EXERCISE INSTRUCTIONS: In the listing below, find the line containing "is equally applicable" and the line containing "In the business". Repeat exactly those two lines and every line between them, nothing more.

RECORDS FOR THE EXERCISE:
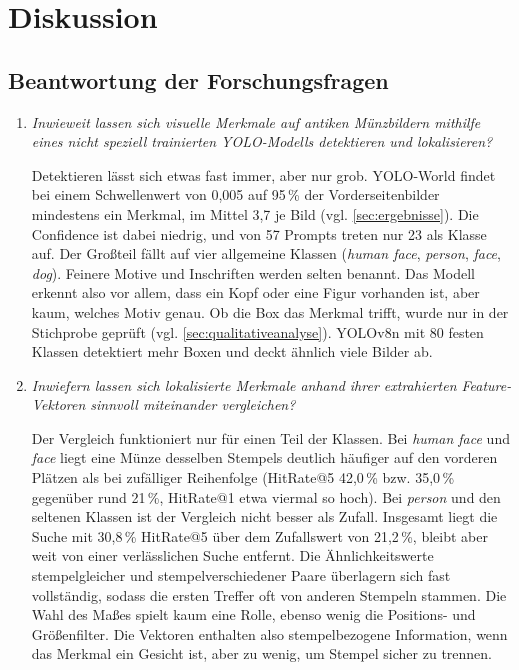 
\chapter{Diskussion}\label{ch:discussion} %
\glsresetall %

\section{Beantwortung der Forschungsfragen}
\label{sec:beantwortungfragen}
\begin{enumerate}
    \item \textit{Inwieweit lassen sich visuelle Merkmale auf antiken Münzbildern mithilfe eines nicht speziell trainierten YOLO-Modells detektieren und lokalisieren?}
 
    \noindent Detektieren lässt sich etwas fast immer, aber nur grob. YOLO-World findet bei einem Schwellenwert von 0,005 auf 95\,\% der Vorderseitenbilder mindestens ein Merkmal, im Mittel 3,7 je Bild (vgl. \cref{sec:ergebnisse}). Die Confidence ist dabei niedrig, und von 57 Prompts treten nur 23 als Klasse auf. Der Großteil fällt auf vier allgemeine Klassen (\textit{human face}, \textit{person}, \textit{face}, \textit{dog}). Feinere Motive und Inschriften werden selten benannt. Das Modell erkennt also vor allem, dass ein Kopf oder eine Figur vorhanden ist, aber kaum, welches Motiv genau. Ob die Box das Merkmal trifft, wurde nur in der Stichprobe geprüft (vgl. \cref{sec:qualitativeanalyse}). YOLOv8n mit 80 festen Klassen detektiert mehr Boxen und deckt ähnlich viele Bilder ab.
 
    \item \textit{Inwiefern lassen sich lokalisierte Merkmale anhand ihrer extrahierten Feature-Vektoren sinnvoll miteinander vergleichen?}
 
    \noindent Der Vergleich funktioniert nur für einen Teil der Klassen. Bei \textit{human face} und \textit{face} liegt eine Münze desselben Stempels deutlich häufiger auf den vorderen Plätzen als bei zufälliger Reihenfolge (HitRate@5 42,0\,\% bzw. 35,0\,\% gegenüber rund 21\,\%, HitRate@1 etwa viermal so hoch). Bei \textit{person} und den seltenen Klassen ist der Vergleich nicht besser als Zufall. Insgesamt liegt die Suche mit 30,8\,\% HitRate@5 über dem Zufallswert von 21,2\,\%, bleibt aber weit von einer verlässlichen Suche entfernt. Die Ähnlichkeitswerte stempelgleicher und stempelverschiedener Paare überlagern sich fast vollständig, sodass die ersten Treffer oft von anderen Stempeln stammen. Die Wahl des Maßes spielt kaum eine Rolle, ebenso wenig die Positions- und Größenfilter. Die Vektoren enthalten also stempelbezogene Information, wenn das Merkmal ein Gesicht ist, aber zu wenig, um Stempel sicher zu trennen.
 

\end{enumerate}
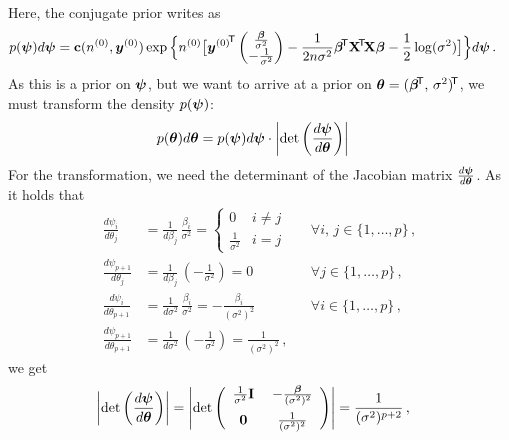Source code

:Here, the conjugate prior writes as
\begin{align*}
p(\boldsymbol{\psi}) d\boldsymbol{\psi} &= \mathbf{c}(n^{(0)}, {\bm y}^{(0)}) \exp\Big\{ n^{(0)} \big[ {{\bm y}^{(0)}}^{{\mbox{\!\scriptsize\textsf{T}}}} \begin{pmatrix} \frac{\boldsymbol{\beta}}{\sigma^2} \\
                                                                                      -\frac{1}{\sigma^2} \end{pmatrix}
                                                -\frac{1}{2n\sigma^2} \boldsymbol{\beta}^{{\mbox{\!\scriptsize\textsf{T}}}} \mathbf{X}^{{\mbox{\!\scriptsize\textsf{T}}}} \! \mathbf{X} \boldsymbol{\beta}
                                                -\frac{1}{2} \log(\sigma^2) \big]\Big\} d\boldsymbol{\psi}\,.
\end{align*}
As this is a prior on $\boldsymbol{\psi}$, but we want to arrive at a prior on $\boldsymbol{\theta} = (\boldsymbol{\beta}^{{\mbox{\!\scriptsize\textsf{T}}}},\, \sigma^2)^{{\mbox{\!\scriptsize\textsf{T}}}}$,
we must transform the density $p(\boldsymbol{\psi})$:
\begin{align*}
p(\boldsymbol{\theta}) d\boldsymbol{\theta} &= p(\boldsymbol{\psi}) d\boldsymbol{\psi} \cdot \left| \mbox{det}\left( \frac{d\boldsymbol{\psi}}{d\boldsymbol{\theta}} \right) \right|
\end{align*}
For the transformation, we need the determinant of the Jacobian matrix $\frac{d\boldsymbol{\psi}}{d\boldsymbol{\theta}}$. 
As it holds that
\begin{align*}
\frac{d\psi_i}{d\theta_j}         &= \frac{1}{d\beta_j}\, \frac{\beta_i}{\sigma^2}
                                   = \begin{cases} 0                  & i \neq j \\
                                                   \frac{1}{\sigma^2} & i = j \end{cases}      & &\forall i,\, j \in \{1,\ldots,p\}\,,\\
\frac{d\psi_{p+1}}{d\theta_j}     &= \frac{1}{d\beta_j}\, \left(-\frac{1}{\sigma^2}\right) = 0 & &\forall j \in \{1,\ldots,p\}\,,\\
\frac{d\psi_i}{d\theta_{p+1}}     &= \frac{1}{d\sigma^2}\, \frac{\beta_i}{\sigma^2} = -\frac{\beta_i}{(\sigma^2)^2} & &\forall i \in \{1,\ldots,p\}\,,\\
\frac{d\psi_{p+1}}{d\theta_{p+1}} &= \frac{1}{d\sigma^2} \, \left(-\frac{1}{\sigma^2}\right)
                                   = \frac{1}{(\sigma^2)^{2}}\,,
\end{align*}
we get
\begin{align*}
\left| \mbox{det}\left( \frac{d\bpsi}{d\btheta} \right) \right| &=
\left| \mbox{det}\left(\begin{array}{cc} \frac{1}{\sigma^2} \mbf{I} &\; -\frac{\bbeta}{(\sigma^2)^{2}} \\[1.5ex] %
                                         \mbf{0}                    &\;  \frac{1}{(\sigma^2)^{2}} \end{array}\right) \right|
 = \frac{1}{(\sigma^2)^{p+2}}\,,
\end{align*}
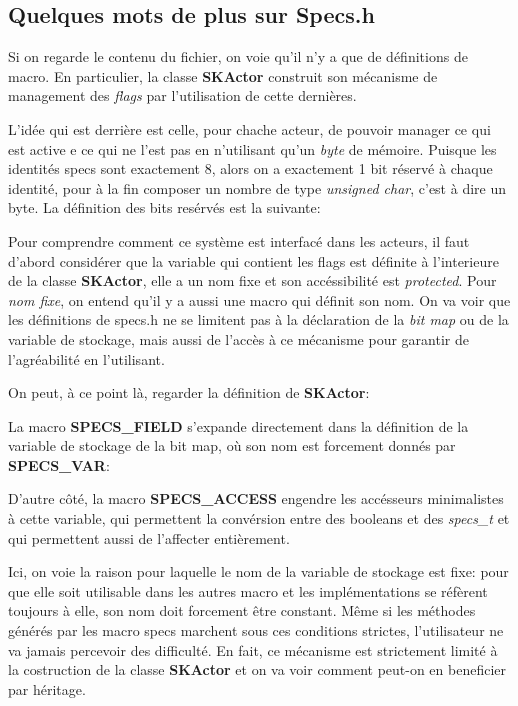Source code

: \documentclass{report}
\begin{document}
\subsection{Quelques mots de plus sur Specs.h}

Si on regarde le contenu du fichier, on voie qu'il n'y a que de définitions de
macro. En particulier, la classe \textbf{SKActor} construit son mécanisme de
management des \textit{flags} par l'utilisation de cette dernières.
\par
\par
L'idée qui est derrière est celle, pour chache acteur, de pouvoir manager ce qui 
est active e ce qui ne l'est pas en n'utilisant qu'un \textit{byte} de mémoire.
Puisque les identités specs sont exactement 8, alors on a exactement 1 bit
réservé à chaque identité, pour à la fin composer un nombre de type
\textit{unsigned char}, c'est à dire un byte.
La définition des bits resérvés est la suivante:



Pour comprendre comment ce système est interfacé dans les acteurs, il faut d'abord
considérer que la variable qui contient les flags est définite à l'interieure de
la classe \textbf{SKActor}, elle a un nom fixe et son accéssibilité est
\textit{protected}. Pour \textit{nom fixe}, on entend qu'il y a aussi une macro qui
définit son nom. On va voir que les définitions de specs.h ne se limitent pas à
la déclaration de la \textit{bit map} ou de la variable de stockage, mais aussi 
de l'accès à ce mécanisme pour garantir de l'agréabilité en l'utilisant.
\par
On peut, à ce point là, regarder la définition de \textbf{SKActor}:



La macro \textbf{SPECS\_FIELD} s'expande directement dans la définition de 
la variable de stockage de la bit map, où son nom est forcement donnés par
\textbf{SPECS\_VAR}:



D'autre côté, la macro \textbf{SPECS\_ACCESS} engendre les accésseurs minimalistes à cette
variable, qui permettent la convérsion entre des booleans et des
\textit{specs\_t} et qui permettent aussi de l'affecter entièrement.



Ici, on voie la raison pour laquelle le nom de la variable de stockage est fixe:
pour que elle soit utilisable dans les autres macro et les implémentations se
réfèrent toujours à elle, son nom doit forcement être constant.
Même si les méthodes générés par les macro specs marchent sous ces conditions
strictes, l'utilisateur ne va jamais percevoir des difficulté. En fait, ce
mécanisme est strictement limité à la costruction de la classe \textbf{SKActor}
et on va voir comment peut-on en beneficier par héritage.
\end{document}
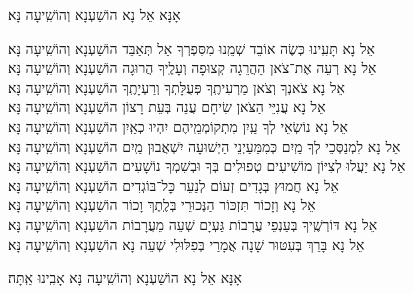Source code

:\documentclass[twoside, openany, parskip=half, 11pt]{book}
\begin{document}
\begin{large}אָנָּא אֵל נָא הוֹשַׁעְנָא וְהוֹשִֽׁיעָה נָּא׃\end{large}

\begin{small}
אֵל נָא תָּעִֽינוּ כְּשֶׂה אוֹבֵד שְׁמֵֽנוּ מִסִּפְרְךָ אַל תְּאַבֵּד \hfill הוֹשַׁעְנָא וְהוֹשִֽׁיעָה נָּא׃ \\
אֵל נָא רְעֵה אֶת־צֹאן הַהֲרֵגָה קְצוּפָה וְעָלֶֽיךָ הֲרוּגָה \hfill הוֹשַׁעְנָא וְהוֹשִֽׁיעָה נָּא׃\\
אֵל נָא צֹאנְךָ וְצֹאן מַרְעִיתֶֽךָ פְּעֻלָּתְךָ וְרַעְיָתֶֽךָ \hfill הוֹשַׁעְנָא וְהוֹשִֽׁיעָה נָּא׃\\
אֵל נָא עֲנִיֵּי הַצֹּאן שִׂיחָם עֲנֵה בְּעֵת רָצוֹן \hfill הוֹשַׁעְנָא וְהוֹשִֽׁיעָה נָּא׃\\
אֵל נָא נוֹשְׂאֵי לְךָ עַֽיִן מִתְקוֹמְמֵֽיהֶם יִהְיוּ כְאַֽיִן \hfill הוֹשַׁעְנָא וְהוֹשִֽׁיעָה נָּא׃\\
אֵל נָא לִמְנַסְּכֵי לְךָ מַֽיִם כְּמִמַּעַיְנֵי הַיְשׁוּעָה יִשְׁאֲבוּן מַֽיִם \hfill הוֹשַׁעְנָא וְהוֹשִֽׁיעָה נָּא׃\\
אֵל נָא יַעֲלוּ לְצִיּוֹן מוֹשִׁיעִים טְפוּלִים בְּךָ וּבְשִׁמְךָ נוֹשָׁעִים \hfill הוֹשַׁעְנָא וְהוֹשִֽׁיעָה נָּא׃\\
אֵל נָא חֲמוּץ בְּגָדִים זְעוֹם לְנַעֵר כׇּל־בּוֹגְדִים \hfill הוֹשַׁעְנָא וְהוֹשִֽׁיעָה נָּא׃\\
אֵל נָא וְזָכוֹר תִּזְכּוֹר הַנְּכוּרֵי בְּלֶֽתֶךְ וָכוֹר \hfill הוֹשַׁעְנָא וְהוֹשִֽׁיעָה נָּא׃\\
אֵל נָא דּוֹרְשֶֽׁיךָ בְּעַנְפֵי עֲרָבוֹת גַּעְיָם שְׁעֵה מֵעֲרָבוֹת \hfill הוֹשַׁעְנָא וְהוֹשִֽׁיעָה נָּא׃\\
אֵל נָא בָּרֵךְ בְּעִטּוּר שָׁנָה אֲמָרַי בְּפִלּוּלִי שְׁעֵה נָא \hfill הוֹשַׁעְנָא וְהוֹשִֽׁיעָה נָּא׃

\end{small}

\begin{large}אָנָּא אֵל נָא הוֹשַׁעְנָא וְהוֹשִֽׁיעָה נָּא אָבִֽינוּ אַֽתָּה׃\end{large}
\end{document}
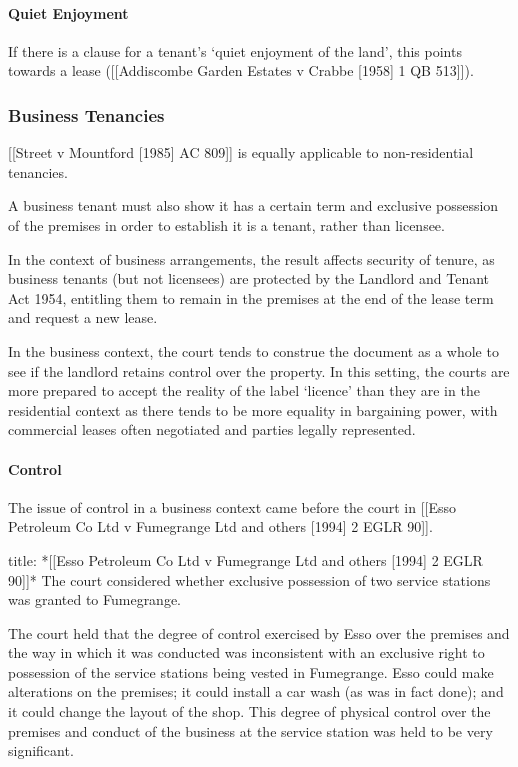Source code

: \documentclass[
]{article}
\newenvironment{Shaded}{}{}
\newcommand{\NormalTok}[1]{#1}
\begin{document}
\hypertarget{quiet-enjoyment}{%
\paragraph{Quiet Enjoyment}\label{quiet-enjoyment}}

If there is a clause for a tenant's `quiet enjoyment of the land', this
points towards a lease ({[}{[}Addiscombe Garden Estates v Crabbe
{[}1958{]} 1 QB 513{]}{]}).

\hypertarget{business-tenancies}{%
\subsubsection{Business Tenancies}\label{business-tenancies}}

{[}{[}Street v Mountford {[}1985{]} AC 809{]}{]} is equally applicable
to non-residential tenancies.

A business tenant must also show it has a certain term and exclusive
possession of the premises in order to establish it is a tenant, rather
than licensee.

In the context of business arrangements, the result affects security of
tenure, as business tenants (but not licensees) are protected by the
Landlord and Tenant Act 1954, entitling them to remain in the premises
at the end of the lease term and request a new lease.

In the business context, the court tends to construe the document as a
whole to see if the landlord retains control over the property. In this
setting, the courts are more prepared to accept the reality of the label
`licence' than they are in the residential context as there tends to be
more equality in bargaining power, with commercial leases often
negotiated and parties legally represented.

\hypertarget{control}{%
\paragraph{Control}\label{control}}

The issue of control in a business context came before the court in
{[}{[}Esso Petroleum Co Ltd v Fumegrange Ltd and others {[}1994{]} 2
EGLR 90{]}{]}.

\begin{Shaded}
\begin{Highlighting}[]
\NormalTok{title: *[[Esso Petroleum Co Ltd v Fumegrange Ltd and others [1994] 2 EGLR 90]]*}
\NormalTok{The court considered whether exclusive possession of two service stations was granted to Fumegrange.}

\NormalTok{The court held that the degree of control exercised by Esso over the premises and the way in which it was conducted was inconsistent with an exclusive right to possession of the service stations being vested in Fumegrange. Esso could make alterations on the premises; it could install a car wash (as was in fact done); and it could change the layout of the shop. This degree of physical control over the premises and conduct of the business at the service station was held to be very significant.}
\end{Highlighting}
\end{Shaded}
\end{document}
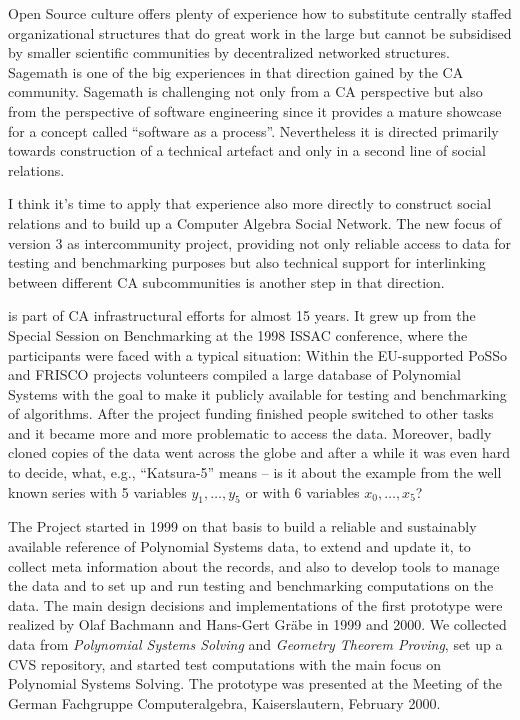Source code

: \documentclass[a4paper,11pt]{article}
\begin{document}
\begin{multicols}{2}
Open Source culture offers plenty of experience how to substitute centrally
staffed organizational structures that do great work in the large but cannot
be subsidised by smaller scientific communities by decentralized networked
structures.  Sagemath \cite{Sagemath} is one of the big experiences in that
direction gained by the CA community.  Sagemath is challenging not only from a
CA perspective but also from the perspective of software engineering since it
provides a mature showcase for a concept called ``software as a process''.
Nevertheless it is directed primarily towards construction of a technical
artefact and only in a second line of social relations.

I think it's time to apply that experience also more directly to construct
social relations and to build up a Computer Algebra Social Network.  The new
focus of {\SD} version 3 as intercommunity project, providing not only
reliable access to data for testing and benchmarking purposes but also
technical support for interlinking between different CA subcommunities is
another step in that direction.


{\SD} is part of CA infrastructural efforts for almost 15 years.  It grew up
from the Special Session on Benchmarking at the 1998 ISSAC conference, where
the participants were faced with a typical situation: Within the EU-supported
PoSSo \cite{PoSSo} and FRISCO \cite{FRISCO} projects volunteers compiled a
large database of Polynomial Systems with the goal to make it publicly
available for testing and benchmarking of algorithms.  After the project
funding finished people switched to other tasks and it became more and more
problematic to access the data. Moreover, badly cloned copies of the data went
across the globe and after a while it was even hard to decide, what, e.g.,
``Katsura-5'' means -- is it about the example from the well known series with
5 variables $y_1,\dots,y_5$ or with 6 variables $x_0,\dots,x_5$?

The {\SD} Project started in 1999 on that basis to build a reliable and
sustainably available reference of Polynomial Systems data, to extend and
update it, to collect meta information about the records, and also to develop
tools to manage the data and to set up and run testing and benchmarking
computations on the data. The main design decisions and implementations of the
first prototype were realized by Olaf Bachmann and Hans-Gert Gr\"abe in 1999
and 2000. We collected data from \emph{Polynomial Systems Solving} and
\emph{Geometry Theorem Proving}, set up a CVS repository, and started test
computations with the main focus on Polynomial Systems Solving. The prototype
was presented at the Meeting of the German Fachgruppe Computeralgebra,
Kaiserslautern, February 2000.


\end{multicols}
\end{document}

OUTPUT BELOW:
{[}{[}Street v Mountford {[}1985{]} AC 809{]}{]} is equally applicable
to non-residential tenancies.

A business tenant must also show it has a certain term and exclusive
possession of the premises in order to establish it is a tenant, rather
than licensee.

In the context of business arrangements, the result affects security of
tenure, as business tenants (but not licensees) are protected by the
Landlord and Tenant Act 1954, entitling them to remain in the premises
at the end of the lease term and request a new lease.

In the business context, the court tends to construe the document as a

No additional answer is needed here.